HACKER Q&A
📣 impoppy

Why was Terraform created?


I get the idea and general use cases of Terraform - to have a unified interface with a single language for all kinds of cloud infrastructures where the machine you are deploying to can be virtually anything.

But in majority of the cases developers are very much aware of environments their code run on - they know that their containers are stored in ECR, ran in ECS, their data is stored in S3 and RDS.

It is trivial to build a container, upload it to ECR and then deploy it to ECS from a shell script. And it is a lot more readable and comprehensible for a person not familiar with the tool.

Maybe I am the problem and I just don't get the declarative style, where you only describe the wanted state, not the steps you take to achieve that state?

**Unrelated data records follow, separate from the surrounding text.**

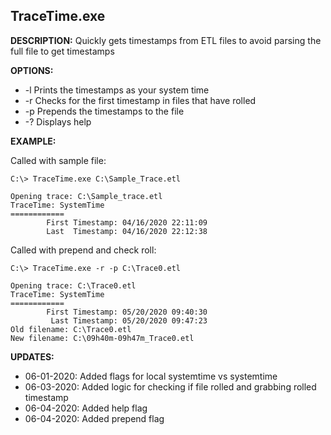 ## TraceTime.exe

**DESCRIPTION:** Quickly gets timestamps from ETL files to avoid parsing the full file to get timestamps

**OPTIONS:**

- -l	Prints the timestamps as your system time
- -r	Checks for the first timestamp in files that have rolled
- -p	Prepends the timestamps to the file
- -?	Displays help

**EXAMPLE:**

Called with sample file:

```
C:\> TraceTime.exe C:\Sample_Trace.etl

Opening trace: C:\Sample_trace.etl
TraceTime: SystemTime
============
        First Timestamp: 04/16/2020 22:11:09
        Last  Timestamp: 04/16/2020 22:12:38
```

Called with prepend and check roll:

```
C:\> TraceTime.exe -r -p C:\Trace0.etl

Opening trace: C:\Trace0.etl
TraceTime: SystemTime
============
        First Timestamp: 05/20/2020 09:40:30
         Last Timestamp: 05/20/2020 09:47:23
Old filename: C:\Trace0.etl
New filename: C:\09h40m-09h47m_Trace0.etl
```


**UPDATES:**

- 06-01-2020: Added flags for local systemtime vs systemtime
- 06-03-2020: Added logic for checking if file rolled and grabbing rolled timestamp
- 06-04-2020: Added help flag
- 06-04-2020: Added prepend flag
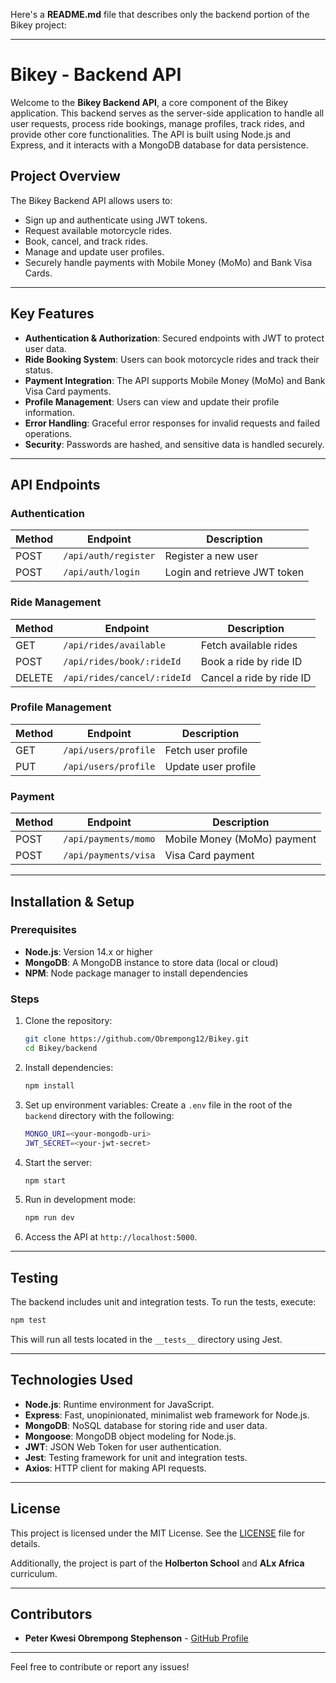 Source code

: Here's a **README.md** file that describes only the backend portion of the Bikey project:

---

# Bikey - Backend API

Welcome to the **Bikey Backend API**, a core component of the Bikey application. This backend serves as the server-side application to handle all user requests, process ride bookings, manage profiles, track rides, and provide other core functionalities. The API is built using Node.js and Express, and it interacts with a MongoDB database for data persistence.

## Project Overview

The Bikey Backend API allows users to:
- Sign up and authenticate using JWT tokens.
- Request available motorcycle rides.
- Book, cancel, and track rides.
- Manage and update user profiles.
- Securely handle payments with Mobile Money (MoMo) and Bank Visa Cards.

---

## Key Features

- **Authentication & Authorization**: Secured endpoints with JWT to protect user data.
- **Ride Booking System**: Users can book motorcycle rides and track their status.
- **Payment Integration**: The API supports Mobile Money (MoMo) and Bank Visa Card payments.
- **Profile Management**: Users can view and update their profile information.
- **Error Handling**: Graceful error responses for invalid requests and failed operations.
- **Security**: Passwords are hashed, and sensitive data is handled securely.

---

## API Endpoints

### **Authentication**
| Method | Endpoint            | Description                  |
|--------|---------------------|------------------------------|
| POST   | `/api/auth/register` | Register a new user           |
| POST   | `/api/auth/login`    | Login and retrieve JWT token  |

### **Ride Management**
| Method | Endpoint                  | Description                     |
|--------|---------------------------|---------------------------------|
| GET    | `/api/rides/available`     | Fetch available rides            |
| POST   | `/api/rides/book/:rideId`  | Book a ride by ride ID           |
| DELETE | `/api/rides/cancel/:rideId`| Cancel a ride by ride ID         |

### **Profile Management**
| Method | Endpoint              | Description                     |
|--------|-----------------------|---------------------------------|
| GET    | `/api/users/profile`   | Fetch user profile              |
| PUT    | `/api/users/profile`   | Update user profile             |

### **Payment**
| Method | Endpoint                   | Description                     |
|--------|----------------------------|---------------------------------|
| POST   | `/api/payments/momo`        | Mobile Money (MoMo) payment      |
| POST   | `/api/payments/visa`        | Visa Card payment               |

---

## Installation & Setup

### Prerequisites

- **Node.js**: Version 14.x or higher
- **MongoDB**: A MongoDB instance to store data (local or cloud)
- **NPM**: Node package manager to install dependencies

### Steps

1. Clone the repository:
   ```bash
   git clone https://github.com/Obrempong12/Bikey.git
   cd Bikey/backend
   ```

2. Install dependencies:
   ```bash
   npm install
   ```

3. Set up environment variables:
   Create a `.env` file in the root of the `backend` directory with the following:
   ```bash
   MONGO_URI=<your-mongodb-uri>
   JWT_SECRET=<your-jwt-secret>
   ```

4. Start the server:
   ```bash
   npm start
   ```

5. Run in development mode:
   ```bash
   npm run dev
   ```

6. Access the API at `http://localhost:5000`.

---

## Testing

The backend includes unit and integration tests. To run the tests, execute:

```bash
npm test
```

This will run all tests located in the `__tests__` directory using Jest.

---

## Technologies Used

- **Node.js**: Runtime environment for JavaScript.
- **Express**: Fast, unopinionated, minimalist web framework for Node.js.
- **MongoDB**: NoSQL database for storing ride and user data.
- **Mongoose**: MongoDB object modeling for Node.js.
- **JWT**: JSON Web Token for user authentication.
- **Jest**: Testing framework for unit and integration tests.
- **Axios**: HTTP client for making API requests.
  
---

## License

This project is licensed under the MIT License. See the [LICENSE](./LICENSE) file for details.

Additionally, the project is part of the **Holberton School** and **ALx Africa** curriculum.

---

## Contributors

- **Peter Kwesi Obrempong Stephenson** - [GitHub Profile](https://github.com/Obrempong12/)

---

Feel free to contribute or report any issues!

If we assumed by default that our cloud infrastructure provider is AWS, wouldn't it be simple to write a shell script that would call `aws-cli` few times?

I came to that question, when discussing a problem my friend, a DevOps engineer, was having - he wasn't able to get the Azure Resource Group from his `foobar.tf` files and he ended up with something like the following:

    cat << EOF
      {
        "aksvnet": "$(az resource list --resource-group $1 | grep -i \"aks-vnet- | cut -d ":" -f2 | tr -d '", ')"
      }
    EOF
And what is it? It is a shell script inside of a JSON that was created in the shell! What for are these layers of abstraction? Why does he have to wrap the Resource Group name in a JSON? Why couldn't it be just piped in plaintext format, as all the tools that try to be POSIX-compatible do?

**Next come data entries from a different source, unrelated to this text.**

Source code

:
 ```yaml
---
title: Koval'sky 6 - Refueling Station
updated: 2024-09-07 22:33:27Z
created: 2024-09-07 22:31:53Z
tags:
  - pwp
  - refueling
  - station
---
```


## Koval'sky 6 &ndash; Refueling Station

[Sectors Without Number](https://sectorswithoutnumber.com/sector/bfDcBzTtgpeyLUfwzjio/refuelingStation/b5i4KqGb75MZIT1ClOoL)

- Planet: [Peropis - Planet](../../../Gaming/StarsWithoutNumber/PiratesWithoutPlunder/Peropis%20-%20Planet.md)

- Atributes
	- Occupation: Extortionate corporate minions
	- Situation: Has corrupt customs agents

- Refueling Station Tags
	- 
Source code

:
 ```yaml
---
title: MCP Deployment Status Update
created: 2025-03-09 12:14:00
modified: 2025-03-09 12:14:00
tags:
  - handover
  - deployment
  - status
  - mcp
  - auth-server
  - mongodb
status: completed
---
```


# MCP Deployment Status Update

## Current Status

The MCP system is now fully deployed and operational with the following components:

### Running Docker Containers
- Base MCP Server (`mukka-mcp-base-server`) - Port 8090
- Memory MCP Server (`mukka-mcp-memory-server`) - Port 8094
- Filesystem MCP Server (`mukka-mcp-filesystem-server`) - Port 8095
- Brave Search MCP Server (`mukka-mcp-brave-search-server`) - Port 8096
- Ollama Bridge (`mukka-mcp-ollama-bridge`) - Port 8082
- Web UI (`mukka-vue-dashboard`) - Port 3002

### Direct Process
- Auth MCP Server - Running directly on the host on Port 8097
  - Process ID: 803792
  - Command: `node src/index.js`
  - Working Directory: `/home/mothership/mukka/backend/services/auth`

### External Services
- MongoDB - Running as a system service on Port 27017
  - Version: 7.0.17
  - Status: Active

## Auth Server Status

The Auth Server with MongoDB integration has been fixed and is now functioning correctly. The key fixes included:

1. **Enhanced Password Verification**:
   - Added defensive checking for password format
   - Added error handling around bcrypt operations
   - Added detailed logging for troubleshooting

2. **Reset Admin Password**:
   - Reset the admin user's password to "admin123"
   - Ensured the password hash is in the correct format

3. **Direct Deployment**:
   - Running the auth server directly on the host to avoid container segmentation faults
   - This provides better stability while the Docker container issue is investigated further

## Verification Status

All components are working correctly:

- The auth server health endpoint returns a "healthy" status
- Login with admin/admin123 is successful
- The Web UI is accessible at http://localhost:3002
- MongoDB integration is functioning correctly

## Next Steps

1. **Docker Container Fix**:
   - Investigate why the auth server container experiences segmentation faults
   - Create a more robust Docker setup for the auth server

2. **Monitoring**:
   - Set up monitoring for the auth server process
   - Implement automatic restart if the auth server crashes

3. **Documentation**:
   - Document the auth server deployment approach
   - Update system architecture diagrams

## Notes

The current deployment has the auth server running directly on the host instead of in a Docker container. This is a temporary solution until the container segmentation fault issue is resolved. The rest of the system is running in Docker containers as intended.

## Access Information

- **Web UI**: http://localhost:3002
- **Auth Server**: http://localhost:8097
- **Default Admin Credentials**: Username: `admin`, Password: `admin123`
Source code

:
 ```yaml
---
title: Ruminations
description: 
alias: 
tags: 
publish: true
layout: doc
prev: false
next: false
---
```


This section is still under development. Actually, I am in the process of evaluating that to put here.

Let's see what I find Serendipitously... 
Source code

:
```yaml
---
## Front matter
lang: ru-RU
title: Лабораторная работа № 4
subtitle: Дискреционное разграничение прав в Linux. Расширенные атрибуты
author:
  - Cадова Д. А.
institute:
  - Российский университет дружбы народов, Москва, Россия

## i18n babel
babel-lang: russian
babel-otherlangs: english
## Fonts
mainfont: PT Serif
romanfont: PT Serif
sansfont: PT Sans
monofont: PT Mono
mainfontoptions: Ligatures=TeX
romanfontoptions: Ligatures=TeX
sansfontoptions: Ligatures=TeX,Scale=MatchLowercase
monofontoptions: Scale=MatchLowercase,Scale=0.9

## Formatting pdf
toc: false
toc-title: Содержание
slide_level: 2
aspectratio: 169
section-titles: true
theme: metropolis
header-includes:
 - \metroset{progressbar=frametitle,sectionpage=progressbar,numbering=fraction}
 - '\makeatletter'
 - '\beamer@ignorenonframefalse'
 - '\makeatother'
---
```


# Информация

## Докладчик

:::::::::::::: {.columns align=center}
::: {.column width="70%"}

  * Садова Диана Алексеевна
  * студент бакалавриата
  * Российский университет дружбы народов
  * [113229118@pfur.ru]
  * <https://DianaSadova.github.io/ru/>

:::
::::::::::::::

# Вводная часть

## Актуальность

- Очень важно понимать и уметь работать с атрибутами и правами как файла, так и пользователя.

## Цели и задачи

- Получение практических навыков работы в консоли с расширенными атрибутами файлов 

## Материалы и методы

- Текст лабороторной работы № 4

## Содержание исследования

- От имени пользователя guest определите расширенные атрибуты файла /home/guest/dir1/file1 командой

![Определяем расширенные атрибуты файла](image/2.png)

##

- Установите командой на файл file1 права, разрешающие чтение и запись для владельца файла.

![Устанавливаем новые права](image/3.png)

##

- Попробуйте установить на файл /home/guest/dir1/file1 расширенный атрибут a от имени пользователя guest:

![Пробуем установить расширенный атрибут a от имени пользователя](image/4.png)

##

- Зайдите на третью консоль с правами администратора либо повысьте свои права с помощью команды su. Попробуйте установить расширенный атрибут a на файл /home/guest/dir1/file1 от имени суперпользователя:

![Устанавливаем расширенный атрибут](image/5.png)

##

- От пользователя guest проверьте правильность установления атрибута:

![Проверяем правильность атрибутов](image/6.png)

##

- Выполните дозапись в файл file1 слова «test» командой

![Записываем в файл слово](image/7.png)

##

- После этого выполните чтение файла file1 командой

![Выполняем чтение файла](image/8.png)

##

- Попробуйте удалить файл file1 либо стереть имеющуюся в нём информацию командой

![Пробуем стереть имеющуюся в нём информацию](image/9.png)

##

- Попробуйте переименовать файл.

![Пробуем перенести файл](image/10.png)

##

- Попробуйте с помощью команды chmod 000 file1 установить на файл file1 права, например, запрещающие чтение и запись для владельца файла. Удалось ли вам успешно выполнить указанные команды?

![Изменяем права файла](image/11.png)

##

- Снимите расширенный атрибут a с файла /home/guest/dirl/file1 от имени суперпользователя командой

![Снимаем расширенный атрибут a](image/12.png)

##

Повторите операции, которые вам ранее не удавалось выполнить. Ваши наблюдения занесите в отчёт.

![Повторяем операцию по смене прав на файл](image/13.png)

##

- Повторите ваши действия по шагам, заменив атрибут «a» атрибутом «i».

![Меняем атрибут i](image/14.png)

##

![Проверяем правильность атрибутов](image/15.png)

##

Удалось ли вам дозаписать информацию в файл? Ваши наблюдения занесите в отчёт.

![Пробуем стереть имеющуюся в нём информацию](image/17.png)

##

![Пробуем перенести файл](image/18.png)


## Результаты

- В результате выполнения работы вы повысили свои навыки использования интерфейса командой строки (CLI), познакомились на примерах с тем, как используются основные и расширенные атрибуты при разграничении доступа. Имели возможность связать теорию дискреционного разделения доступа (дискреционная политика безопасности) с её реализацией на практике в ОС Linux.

UPD: This question is for environments where all the engineers are (to some extent) familiar with %CloudProviderSDK% and bash. And, in my opinion, it's a lot easier to pick up bash and %CloudProviderSDK%, as those are imperative therefore closer to engineers' daily routine, as opposed to Terraform's declarative style. Shell scripts, in my opinion, are just more intuitive by default.

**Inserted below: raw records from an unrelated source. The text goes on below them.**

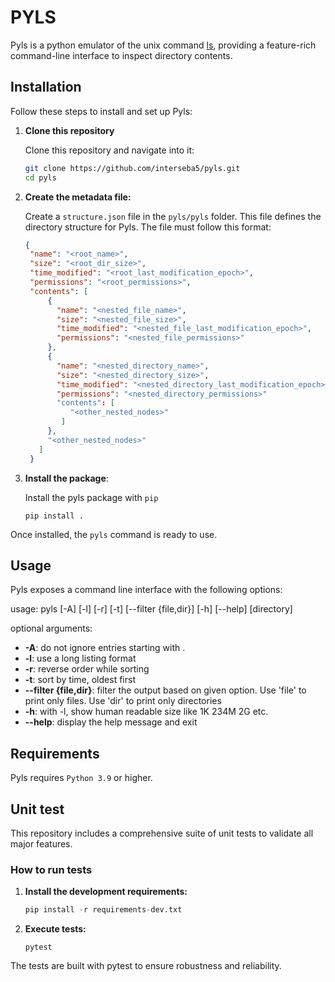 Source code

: # PYLS

Pyls is a python emulator of the unix command [ls](https://man7.org/linux/man-pages/man1/ls.1.html), providing a feature-rich command-line interface to inspect directory contents.

## Installation

Follow these steps to install and set up Pyls:

1. **Clone this repository**

   Clone this repository and navigate into it:
   ```bash
   git clone https://github.com/interseba5/pyls.git
   cd pyls
   ```
2. **Create the metadata file:**

   Create a `structure.json` file in the `pyls/pyls` folder. This file defines the directory structure for Pyls. The file must follow this format:
   ```json
   {
    "name": "<root_name>",
    "size": "<root_dir_size>",
    "time_modified": "<root_last_modification_epoch>",
    "permissions": "<root_permissions>",
    "contents": [
        {
          "name": "<nested_file_name>",
          "size": "<nested_file_size>",
          "time_modified": "<nested_file_last_modification_epoch>",
          "permissions": "<nested_file_permissions>"
        },
        {
          "name": "<nested_directory_name>",
          "size": "<nested_directory_size>",
          "time_modified": "<nested_directory_last_modification_epoch>",
          "permissions": "<nested_directory_permissions>"
          "contents": [
             "<other_nested_nodes>"
           ]
        },
        "<other_nested_nodes>"
      ]
    }
   ```
3. **Install the package**:

   Install the pyls package with `pip`
   ```
   pip install .
   ```
Once installed, the `pyls` command is ready to use.

## Usage
Pyls exposes a command line interface with the following options:

usage: pyls \[-A\] \[-l\] \[-r\] \[-t\] \[--filter {file,dir}\] \[-h\] \[--help\] \[directory\]

optional arguments:
- **-A**: do not ignore entries starting with .
- **-l**: use a long listing format
- **-r**: reverse order while sorting
- **-t**: sort by time, oldest first
- **--filter {file,dir}**: filter the output based on given option. Use 'file' to print only files. Use 'dir' to print only directories
- **-h**: with -l, show human readable size like 1K 234M 2G etc.
- **--help**: display the help message and exit

## Requirements
Pyls requires `Python 3.9` or higher.

## Unit test
This repository includes a comprehensive suite of unit tests to validate all major features.

### How to run tests

1. **Install the development requirements:**
   ```python
   pip install -r requirements-dev.txt
   ```
2. **Execute tests:**
   ```
   pytest
   ```
The tests are built with pytest to ensure robustness and reliability.
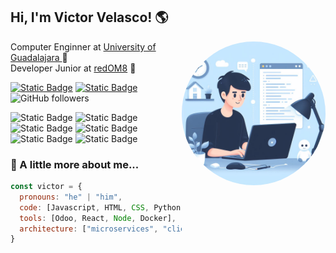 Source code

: <h2> Hi, I'm Victor Velasco!  🌎</h2> 
<img align='right' src="/src/pictures/programmer.jpeg" width="230" style="border-radius: 50%;">
<p>Computer Enginner at <a href="https://www.udg.mx/">University of Guadalajara </a> 🏫 
</br>
Developer Junior at <a href="https://redom8.com/">redOM8</a> 🏢
</p>

[![Static Badge](https://img.shields.io/badge/victor_velasco-blue?style=for-the-badge&logo=LinkedIn&logoColor=white&labelColor=black&color=black)](https://www.linkedin.com/in/victor-velasco-0398101a3/)
[![Static Badge](https://img.shields.io/badge/codeforces-blue?style=for-the-badge&logo=codeforces&logoColor=white&labelColor=black&color=black)](https://codeforces.com/profile/Victor_Velasco)
![GitHub followers](https://img.shields.io/github/followers/victor012396?style=for-the-badge&logo=github&labelColor=black)


![Static Badge](https://img.shields.io/badge/-purple?style=for-the-badge&logo=odoo&logoSize=auto&labelColor=black)
![Static Badge](https://img.shields.io/badge/Docker-blue?style=for-the-badge&logo=docker&logoColor=white&labelColor=black&color=black)
![Static Badge](https://img.shields.io/badge/Python-blue?style=for-the-badge&logo=python&logoColor=white&labelColor=black&color=black)
![Static Badge](https://img.shields.io/badge/C%2B%2B-blue?style=for-the-badge&logo=c%2B%2B&logoColor=white&labelColor=black&color=black)
![Static Badge](https://img.shields.io/badge/ARDUINO-white?style=for-the-badge&logo=Arduino&logoColor=white&labelColor=black&color=black)
![Static Badge](https://img.shields.io/badge/EXCEL-blue?style=for-the-badge&logo=microsoft%20excel&logoColor=white&labelColor=black&color=black)






### 🌌 A little more about me...  

```javascript
const victor = {
  pronouns: "he" | "him",
  code: [Javascript, HTML, CSS, Python, C++],
  tools: [Odoo, React, Node, Docker],
  architecture: ["microservices", "client-server"]
}
```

  👤 awsanswers Accepted Answer ✓
Go down the path of rolling your own shell scripts and if you do a world class job you'll end up reimplementing the functionality and architecture of Terraform. Also, as a commercial open source project, you have the benefit of an entire community using and extending the tool in their own use cases. Read through Terraform release notes, you will see the amount of work & experimentation writing and maintaining a provider can be.

👤 morsecodist
> to have a unified interface with a single language for all kinds of cloud infrastructures where the machine you are deploying to can be virtually anything

I don't think having a unified interface is the motivation behind Terraform. You still need to understand the underlying resources you are dealing with, Terraform doesn't abstract that at all. The big idea behind Terraform is procedural vs declarative. You can write scripts to bring up all of your infrastructure but what if one of your scripts fails in the middle? What parts of it actually went into effect and which didn't? Can you just re-run it or will the first part now fail because the infrastructure already exists? What if you have several engineers working on the same environment applying scripts that may interfere with one another? What if there was an incident and you made some manual changes and now production is out of sync with what is represented in the script? What if you made some complicated infrastructure changes and you broke something and want to bring everything back to exactly how it was before?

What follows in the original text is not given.